このままいくと俺、犯罪者になっちゃうから!
いや…痴漢してしまった時点で既に俺は犯罪者か…
「あんま綺麗じゃないけどどうぞ…」
「失礼しまーす」
一人暮らしのサラリーマンとしては割と家はデカイ方だが、あまり片付けは得意ではないので所々散らかっている。

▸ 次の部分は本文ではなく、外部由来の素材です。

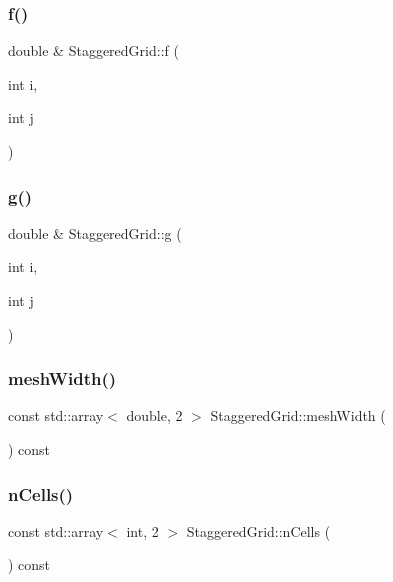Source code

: \mbox{\label{classStaggeredGrid_adb05c59512dc8993367e4beddba05785}} 
\subsubsection{\texorpdfstring{f()}{f()}}
{\footnotesize\ttfamily double \& Staggered\+Grid\+::f (\begin{DoxyParamCaption}\item[{int}]{i,  }\item[{int}]{j }\end{DoxyParamCaption})}

\mbox{\label{classStaggeredGrid_aaf849bec40f7fa7c68823038f0877341}} 
\subsubsection{\texorpdfstring{g()}{g()}}
{\footnotesize\ttfamily double \& Staggered\+Grid\+::g (\begin{DoxyParamCaption}\item[{int}]{i,  }\item[{int}]{j }\end{DoxyParamCaption})}

\mbox{\label{classStaggeredGrid_a330856d4efe952771daf0753ef84068e}} 
\subsubsection{\texorpdfstring{meshWidth()}{meshWidth()}}
{\footnotesize\ttfamily const std\+::array$<$ double, 2 $>$ Staggered\+Grid\+::mesh\+Width (\begin{DoxyParamCaption}{ }\end{DoxyParamCaption}) const}

\mbox{\label{classStaggeredGrid_af37816ccb2c46e4a514dedac261897bf}} 
\subsubsection{\texorpdfstring{nCells()}{nCells()}}
{\footnotesize\ttfamily const std\+::array$<$ int, 2 $>$ Staggered\+Grid\+::n\+Cells (\begin{DoxyParamCaption}{ }\end{DoxyParamCaption}) const}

けれどイケメン君はそれほど気にしてないのか、とことこ歩き出しリビングのソファーに腰を下ろした。
「飲み物はお茶でいい?」
「はい。っで、お兄さん!お兄さんってホモなの?」
「………あぁ、そうだよ。痴漢した事はホントに悪いと思ってる。つい出来心だったんだ…」
黙々とお茶を注ぎ、そのコップをイケメン君の前に置いてやる。
「お尻を掴むぐらいならどんだけ揉んだって構わないけど、俺のお尻なんて柔らかくないからつまんないよ?俺より絶対お兄さんのお尻の方が柔らかいだろうし」
イケメン君はソファーから立ち上がって俺に近付き、ふにっと俺のお尻を揉んだ。
「あっ…」
「ほーら柔らかい」
ふにふにと未だ揉み続けてるイケメン君の手首を掴み、俺の尻から離す。
「な、何やってんだよ」
「お兄さん見てたらすごく触りたくなって…。お兄さんって普通の顔だけどなんかスゲー可愛い。

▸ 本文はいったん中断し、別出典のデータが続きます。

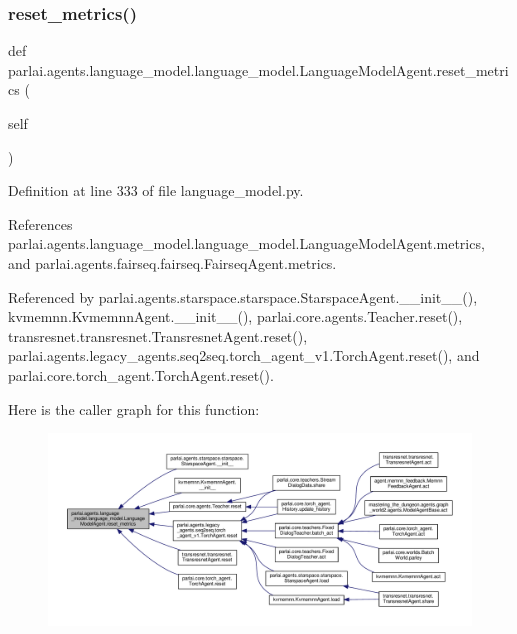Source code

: \subsubsection{\texorpdfstring{reset\+\_\+metrics()}{reset\_metrics()}}
{\footnotesize\ttfamily def parlai.\+agents.\+language\+\_\+model.\+language\+\_\+model.\+Language\+Model\+Agent.\+reset\+\_\+metrics (\begin{DoxyParamCaption}\item[{}]{self }\end{DoxyParamCaption})}



Definition at line 333 of file language\+\_\+model.\+py.



References parlai.\+agents.\+language\+\_\+model.\+language\+\_\+model.\+Language\+Model\+Agent.\+metrics, and parlai.\+agents.\+fairseq.\+fairseq.\+Fairseq\+Agent.\+metrics.



Referenced by parlai.\+agents.\+starspace.\+starspace.\+Starspace\+Agent.\+\_\+\+\_\+init\+\_\+\+\_\+(), kvmemnn.\+Kvmemnn\+Agent.\+\_\+\+\_\+init\+\_\+\+\_\+(), parlai.\+core.\+agents.\+Teacher.\+reset(), transresnet.\+transresnet.\+Transresnet\+Agent.\+reset(), parlai.\+agents.\+legacy\+\_\+agents.\+seq2seq.\+torch\+\_\+agent\+\_\+v1.\+Torch\+Agent.\+reset(), and parlai.\+core.\+torch\+\_\+agent.\+Torch\+Agent.\+reset().

Here is the caller graph for this function\+:
\nopagebreak
\begin{figure}[H]
\begin{center}
\leavevmode
\includegraphics[width=350pt]{classparlai_1_1agents_1_1language__model_1_1language__model_1_1LanguageModelAgent_a62896fd9aa38b55c6ea1b8a8770e3261_icgraph}
\end{center}
\end{figure}
\mbox{\label{classparlai_1_1agents_1_1language__model_1_1language__model_1_1LanguageModelAgent_adc621ff0e625e2f00225d78408e9bafc}}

多分電車の中でお兄さんが俺に触ってなかったら、俺の方がお兄さんに触ってたよ」
俺がイケメン君に触ってなかったら、イケメン君の方が俺に触ってた?…どういうこと?
俺はホモだからわかるが、こいつはどう見てもノンケだろ…
「男になんて全く興味なかったんだけど、なぜかお兄さん見た瞬間凄く『触りたい』って思っちゃったんだよね」
だから窓越しからお兄さん見ながらどうにかして触ろうと考えてたら、お兄さんの方から俺に触ってきてくれたから嬉しかったんだ
と、呆然となっている俺を他所に喋り続ける。
「『これはきっと運命だ!』って思ったんだけど、お兄さんホモみたいだし、たまたま近くに居たのが俺ってだけで別にほかの奴でも良かったんでしょ…?」
いやいや、今までイケメン君以外に痴漢なんてしたことは無いし
好みのタイプが居たとしても『良いな』と思う程度で触ろうとも思わない。
それなのについ触ってしまったのはイケメン君だからで、他の奴でも良いという訳では無いだろう。

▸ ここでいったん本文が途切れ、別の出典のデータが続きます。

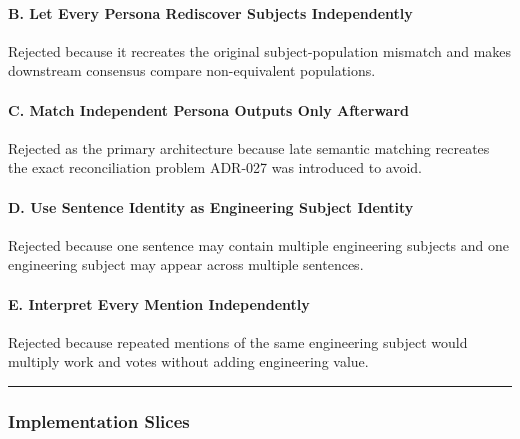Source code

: \hypertarget{b-let-every-persona-rediscover-subjects-independently}{%
\paragraph{B. Let Every Persona Rediscover Subjects Independently}\label{b-let-every-persona-rediscover-subjects-independently}}

Rejected because it recreates the original subject-population mismatch and makes downstream consensus compare non-equivalent populations.

\hypertarget{c-match-independent-persona-outputs-only-afterward}{%
\paragraph{C. Match Independent Persona Outputs Only Afterward}\label{c-match-independent-persona-outputs-only-afterward}}

Rejected as the primary architecture because late semantic matching recreates the exact reconciliation problem ADR-027 was introduced to avoid.

\hypertarget{d-use-sentence-identity-as-engineering-subject-identity}{%
\paragraph{D. Use Sentence Identity as Engineering Subject Identity}\label{d-use-sentence-identity-as-engineering-subject-identity}}

Rejected because one sentence may contain multiple engineering subjects and one engineering subject may appear across multiple sentences.

\hypertarget{e-interpret-every-mention-independently}{%
\paragraph{E. Interpret Every Mention Independently}\label{e-interpret-every-mention-independently}}

Rejected because repeated mentions of the same engineering subject would multiply work and votes without adding engineering value.

\begin{center}\rule{0.5\linewidth}{0.5pt}\end{center}

\hypertarget{implementation-slices-1}{%
\subsubsection{Implementation Slices}\label{implementation-slices-1}}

「あながち『運命』っていうのは間違いではないと思う。確かに俺はホモで男が好きだけど、『触りたい』と思ったのは君が初めてだし……」
イケメン君は俺の発言を予想していなかったみたいで目を丸くする。
あぁ、イケメンってどんな顔してもイケメンなんだな…
「同じこと考えてるね。やっぱりお兄さんと俺の出会いは運命なんだね。これはもう付き合うしかないと思うんだけど、お兄さんはどーしたい?」
さっきの驚いた顔とは違い、今度はニヤニヤした顔をしながら俺に聞いてくるが、なんで答えがわかってる質問をワザワザ聞いて来るんだよ。
「………付き合い…たい」
そう言った瞬間、イケメン君はニッコリ笑った。
運命うんぬんの前にイケメン君って元々俺のモロ好みだし付き合えるなら付き合いたいに決まってるだろ。
「じゃあ今日からよろしくね、お兄さん」











おまけ
「付き合ってくれるって言ってくれてよかったよ」
「…もし断っていたら?」
「そりゃー『付き合ってくれなきゃ、痴漢したこと警察に言います』って脅してたよ。そうそう。お兄さんの家に行ったのだって、お兄さんがおれにその気がなかった場合に『責任とってください』って丸め込むためだったし。いやぁ、上手くいって本当に良かった良かった」
「…最初から俺はイケメン君と付き合うしか道はなかったんだな………」








解説
ホモサラリーマンとノンケチャラ高生のゆる甘痴漢話。でも痴漢、ダメ絶対。
ずっとホモだが初恋すらしたことない。
性の対象が男で『あぁ、俺ってホモなのか』と気付いた。お付き合いは女の人と何回かあるけど数カ月もしないで別れてしまう。
ノンケチャラ高生はチャラいが、こう見えて結構頭良い。そしてお婆ちゃんっ子の料理上手です。お袋の味を高校生のクセして作れます。
2人の言う通りこれは運命です。